Take every line containing "working" out of the records.

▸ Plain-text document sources
-------------------------

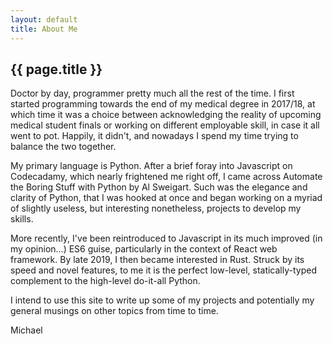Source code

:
 ```yaml
---
layout: default
title: About Me
---
```

## {{ page.title }}

Doctor by day, programmer pretty much all the rest of the time. I first started programming towards the end of my medical degree in 2017/18, at which time it was a choice between acknowledging the reality of upcoming medical student finals or working on different employable skill, in case it all went to pot. Happily, it didn't, and nowadays I spend my time trying to balance the two together.

My primary language is Python. After a brief foray into Javascript on Codecadamy, which nearly frightened me right off, I came across Automate the Boring Stuff with Python by Al Sweigart. Such was the elegance and clarity of Python, that I was hooked at once and began working on a myriad of slightly useless, but interesting nonetheless, projects to develop my skills.

More recently, I've been reintroduced to Javascript in its much improved (in my opinion...) ES6 guise, particularly in the context of React web framework. By late 2019, I then became interested in Rust. Struck by its speed and novel features, to me it is the perfect low-level, statically-typed complement to the high-level do-it-all Python.

I intend to use this site to write up some of my projects and potentially my general musings on other topics from time to time.

Michael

-------------------------

▸ Exercise answer
Doctor by day, programmer pretty much all the rest of the time. I first started programming towards the end of my medical degree in 2017/18, at which time it was a choice between acknowledging the reality of upcoming medical student finals or working on different employable skill, in case it all went to pot. Happily, it didn't, and nowadays I spend my time trying to balance the two together.
My primary language is Python. After a brief foray into Javascript on Codecadamy, which nearly frightened me right off, I came across Automate the Boring Stuff with Python by Al Sweigart. Such was the elegance and clarity of Python, that I was hooked at once and began working on a myriad of slightly useless, but interesting nonetheless, projects to develop my skills.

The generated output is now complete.